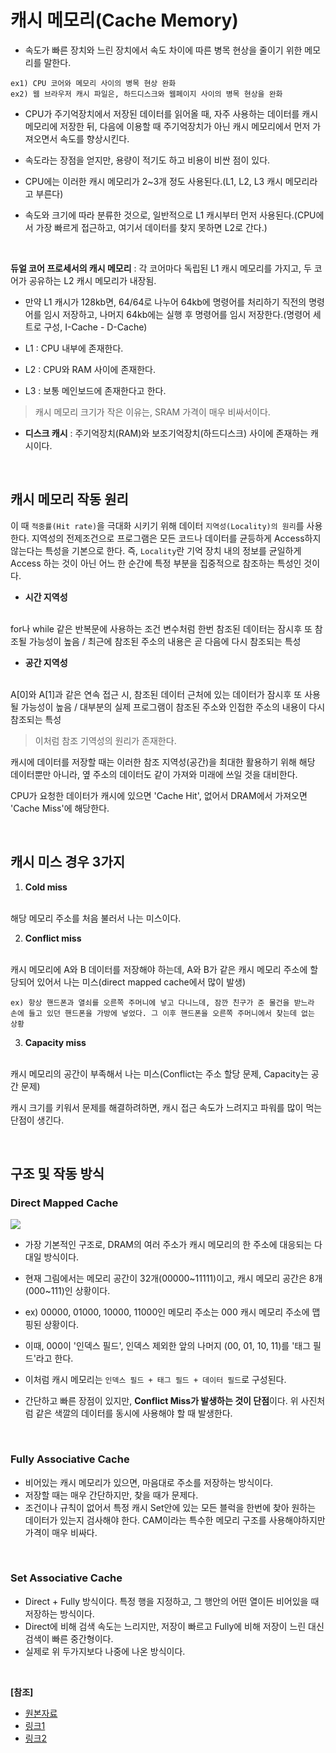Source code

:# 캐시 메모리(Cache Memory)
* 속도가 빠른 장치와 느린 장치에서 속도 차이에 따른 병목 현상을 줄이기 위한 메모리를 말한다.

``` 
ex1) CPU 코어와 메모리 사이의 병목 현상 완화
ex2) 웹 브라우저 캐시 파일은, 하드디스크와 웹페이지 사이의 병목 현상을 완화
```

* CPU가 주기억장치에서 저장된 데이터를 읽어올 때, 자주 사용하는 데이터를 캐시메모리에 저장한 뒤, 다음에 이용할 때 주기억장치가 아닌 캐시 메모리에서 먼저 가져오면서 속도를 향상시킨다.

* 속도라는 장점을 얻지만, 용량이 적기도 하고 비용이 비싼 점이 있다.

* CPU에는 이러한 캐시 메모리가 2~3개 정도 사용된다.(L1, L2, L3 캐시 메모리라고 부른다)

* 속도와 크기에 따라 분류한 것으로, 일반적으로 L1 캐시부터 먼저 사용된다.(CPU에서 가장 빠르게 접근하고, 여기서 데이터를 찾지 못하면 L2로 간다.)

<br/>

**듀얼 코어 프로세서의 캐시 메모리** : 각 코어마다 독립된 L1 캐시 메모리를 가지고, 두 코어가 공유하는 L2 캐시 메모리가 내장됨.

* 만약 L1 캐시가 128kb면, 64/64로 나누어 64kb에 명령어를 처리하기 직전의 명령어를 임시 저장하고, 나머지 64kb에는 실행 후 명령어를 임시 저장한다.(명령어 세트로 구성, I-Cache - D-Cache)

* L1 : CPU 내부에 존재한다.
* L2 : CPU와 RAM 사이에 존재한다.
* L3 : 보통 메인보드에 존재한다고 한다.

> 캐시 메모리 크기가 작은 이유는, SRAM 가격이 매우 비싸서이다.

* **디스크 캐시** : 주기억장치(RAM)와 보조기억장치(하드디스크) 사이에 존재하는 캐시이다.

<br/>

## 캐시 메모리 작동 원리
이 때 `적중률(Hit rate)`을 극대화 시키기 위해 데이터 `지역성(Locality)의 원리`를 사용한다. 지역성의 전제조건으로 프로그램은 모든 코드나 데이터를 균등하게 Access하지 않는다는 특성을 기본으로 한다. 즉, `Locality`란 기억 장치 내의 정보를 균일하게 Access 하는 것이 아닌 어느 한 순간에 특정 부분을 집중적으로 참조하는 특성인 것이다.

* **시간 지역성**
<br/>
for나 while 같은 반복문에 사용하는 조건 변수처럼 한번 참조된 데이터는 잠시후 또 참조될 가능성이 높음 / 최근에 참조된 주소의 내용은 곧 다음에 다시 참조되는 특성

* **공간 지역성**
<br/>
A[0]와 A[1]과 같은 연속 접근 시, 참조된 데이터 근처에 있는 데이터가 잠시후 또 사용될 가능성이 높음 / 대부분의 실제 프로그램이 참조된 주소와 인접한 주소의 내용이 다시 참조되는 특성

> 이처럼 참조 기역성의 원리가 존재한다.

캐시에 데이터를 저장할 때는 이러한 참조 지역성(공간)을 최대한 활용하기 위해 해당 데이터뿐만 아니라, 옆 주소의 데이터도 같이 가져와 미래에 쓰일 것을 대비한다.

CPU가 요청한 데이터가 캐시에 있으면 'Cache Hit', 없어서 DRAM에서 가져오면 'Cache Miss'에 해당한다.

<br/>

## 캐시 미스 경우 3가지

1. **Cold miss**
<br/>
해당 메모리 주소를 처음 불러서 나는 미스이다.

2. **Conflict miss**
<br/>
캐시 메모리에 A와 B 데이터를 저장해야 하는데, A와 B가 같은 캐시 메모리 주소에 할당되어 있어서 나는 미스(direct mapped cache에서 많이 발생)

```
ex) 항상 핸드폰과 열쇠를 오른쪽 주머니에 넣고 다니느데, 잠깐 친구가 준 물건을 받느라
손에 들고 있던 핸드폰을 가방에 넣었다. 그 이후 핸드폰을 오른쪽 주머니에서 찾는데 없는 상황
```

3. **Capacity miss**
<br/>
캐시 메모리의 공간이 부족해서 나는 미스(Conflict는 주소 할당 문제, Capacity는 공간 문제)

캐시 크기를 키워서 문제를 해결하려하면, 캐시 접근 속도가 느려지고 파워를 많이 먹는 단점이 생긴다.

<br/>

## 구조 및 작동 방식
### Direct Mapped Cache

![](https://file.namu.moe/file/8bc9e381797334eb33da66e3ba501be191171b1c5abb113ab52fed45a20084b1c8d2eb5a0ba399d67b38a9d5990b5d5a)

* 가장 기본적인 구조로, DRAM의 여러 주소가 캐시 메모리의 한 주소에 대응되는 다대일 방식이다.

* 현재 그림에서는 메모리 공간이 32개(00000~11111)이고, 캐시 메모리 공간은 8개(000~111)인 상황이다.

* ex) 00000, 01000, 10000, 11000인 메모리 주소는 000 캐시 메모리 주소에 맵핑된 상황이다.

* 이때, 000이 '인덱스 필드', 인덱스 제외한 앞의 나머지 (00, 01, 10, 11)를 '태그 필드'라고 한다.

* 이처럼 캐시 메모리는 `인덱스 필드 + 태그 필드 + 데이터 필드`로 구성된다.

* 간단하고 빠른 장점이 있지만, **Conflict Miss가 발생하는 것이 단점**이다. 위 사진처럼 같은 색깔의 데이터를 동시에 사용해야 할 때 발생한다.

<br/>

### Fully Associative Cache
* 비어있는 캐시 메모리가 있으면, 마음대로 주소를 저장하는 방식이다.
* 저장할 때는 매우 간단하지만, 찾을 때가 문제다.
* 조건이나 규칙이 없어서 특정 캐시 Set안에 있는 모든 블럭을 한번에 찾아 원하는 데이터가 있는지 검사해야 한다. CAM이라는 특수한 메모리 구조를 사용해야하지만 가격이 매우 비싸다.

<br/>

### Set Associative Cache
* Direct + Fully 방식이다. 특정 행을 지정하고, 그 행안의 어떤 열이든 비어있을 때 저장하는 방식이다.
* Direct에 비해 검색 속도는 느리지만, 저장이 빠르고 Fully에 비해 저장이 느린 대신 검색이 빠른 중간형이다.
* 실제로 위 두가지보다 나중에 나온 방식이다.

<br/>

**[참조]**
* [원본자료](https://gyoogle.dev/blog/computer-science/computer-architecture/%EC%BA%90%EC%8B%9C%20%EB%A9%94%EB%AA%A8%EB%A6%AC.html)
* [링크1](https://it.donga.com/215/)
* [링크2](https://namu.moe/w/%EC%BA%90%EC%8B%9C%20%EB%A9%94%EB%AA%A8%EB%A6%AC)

* * *

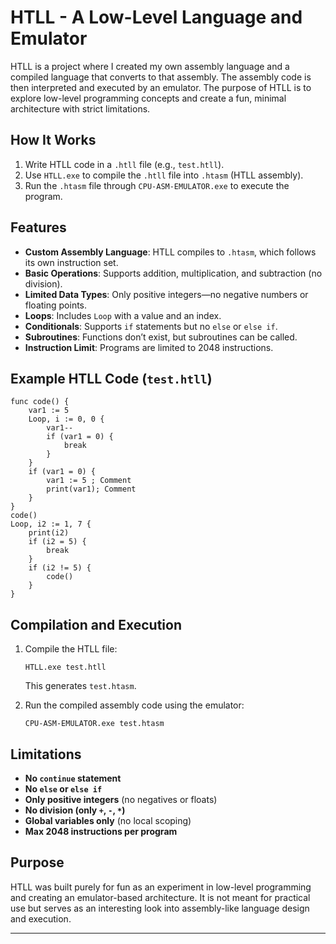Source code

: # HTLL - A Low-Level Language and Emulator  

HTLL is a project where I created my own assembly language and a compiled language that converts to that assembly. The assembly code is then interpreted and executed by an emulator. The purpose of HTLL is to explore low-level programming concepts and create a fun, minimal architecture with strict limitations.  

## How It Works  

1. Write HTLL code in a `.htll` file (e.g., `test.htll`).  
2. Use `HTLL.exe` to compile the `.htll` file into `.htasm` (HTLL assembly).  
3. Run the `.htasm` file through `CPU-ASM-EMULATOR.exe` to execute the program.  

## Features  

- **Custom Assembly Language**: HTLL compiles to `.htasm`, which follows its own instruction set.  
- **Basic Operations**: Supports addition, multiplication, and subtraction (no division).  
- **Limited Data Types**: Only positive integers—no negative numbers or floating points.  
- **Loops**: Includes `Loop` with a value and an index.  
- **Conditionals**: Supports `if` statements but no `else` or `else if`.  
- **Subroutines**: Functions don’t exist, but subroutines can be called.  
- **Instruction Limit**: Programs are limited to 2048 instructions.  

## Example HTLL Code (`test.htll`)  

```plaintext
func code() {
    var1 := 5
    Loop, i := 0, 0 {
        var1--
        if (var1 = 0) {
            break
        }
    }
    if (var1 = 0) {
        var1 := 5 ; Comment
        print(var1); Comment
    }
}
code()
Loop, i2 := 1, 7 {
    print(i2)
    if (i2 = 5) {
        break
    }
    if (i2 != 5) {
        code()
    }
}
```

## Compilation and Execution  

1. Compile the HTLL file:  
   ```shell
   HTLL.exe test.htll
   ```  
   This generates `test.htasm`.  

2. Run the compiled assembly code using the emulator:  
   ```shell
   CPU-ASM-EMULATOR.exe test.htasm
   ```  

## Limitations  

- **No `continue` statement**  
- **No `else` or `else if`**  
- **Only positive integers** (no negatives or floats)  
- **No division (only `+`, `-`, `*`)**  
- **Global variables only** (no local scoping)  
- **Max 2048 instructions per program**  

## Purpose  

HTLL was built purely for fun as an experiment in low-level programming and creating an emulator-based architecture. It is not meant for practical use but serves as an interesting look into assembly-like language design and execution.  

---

Task to complete: When a line among the entries contains "instructions", pull that line out.

Answer to this problem:
- **Instruction Limit**: Programs are limited to 2048 instructions.  
- **Max 2048 instructions per program**  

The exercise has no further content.